**Source records:**
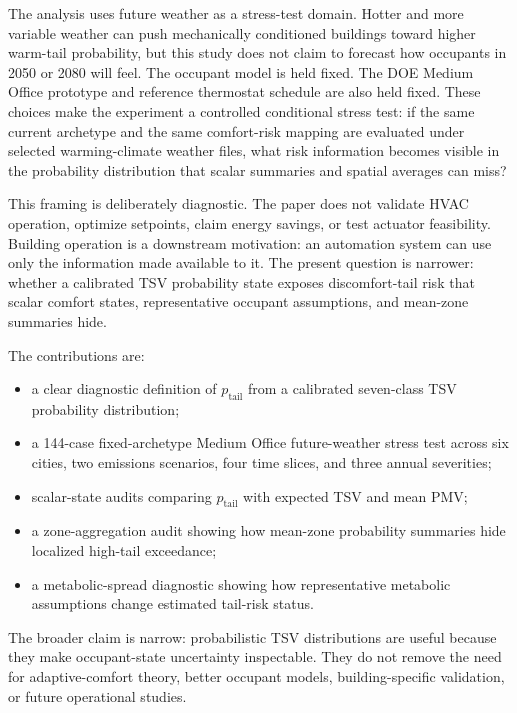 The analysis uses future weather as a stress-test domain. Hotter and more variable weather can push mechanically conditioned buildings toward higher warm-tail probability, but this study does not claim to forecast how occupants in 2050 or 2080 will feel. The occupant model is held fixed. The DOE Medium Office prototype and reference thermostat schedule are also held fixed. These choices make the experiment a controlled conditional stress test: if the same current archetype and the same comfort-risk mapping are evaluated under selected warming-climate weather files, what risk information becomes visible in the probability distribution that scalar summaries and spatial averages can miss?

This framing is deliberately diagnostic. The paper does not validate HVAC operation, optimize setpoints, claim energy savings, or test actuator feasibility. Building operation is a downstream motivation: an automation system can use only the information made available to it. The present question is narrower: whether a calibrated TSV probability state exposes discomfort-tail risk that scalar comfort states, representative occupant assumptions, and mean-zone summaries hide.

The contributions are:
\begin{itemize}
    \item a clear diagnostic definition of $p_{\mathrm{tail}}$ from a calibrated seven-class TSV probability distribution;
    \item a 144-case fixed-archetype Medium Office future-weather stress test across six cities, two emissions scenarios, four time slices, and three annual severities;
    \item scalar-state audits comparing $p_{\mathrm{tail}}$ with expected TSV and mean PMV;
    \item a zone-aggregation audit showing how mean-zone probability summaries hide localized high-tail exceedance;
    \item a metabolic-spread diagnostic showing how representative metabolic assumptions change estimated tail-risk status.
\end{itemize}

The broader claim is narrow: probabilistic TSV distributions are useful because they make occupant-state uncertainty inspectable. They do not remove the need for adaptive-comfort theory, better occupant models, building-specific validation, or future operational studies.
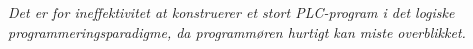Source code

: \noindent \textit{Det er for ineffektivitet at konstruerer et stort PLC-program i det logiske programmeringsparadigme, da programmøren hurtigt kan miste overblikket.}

**Exercise objective:** A single figure is the answer: the number of lines in the listing where "mathrm" occurs.

**Reply to the exercise:** 2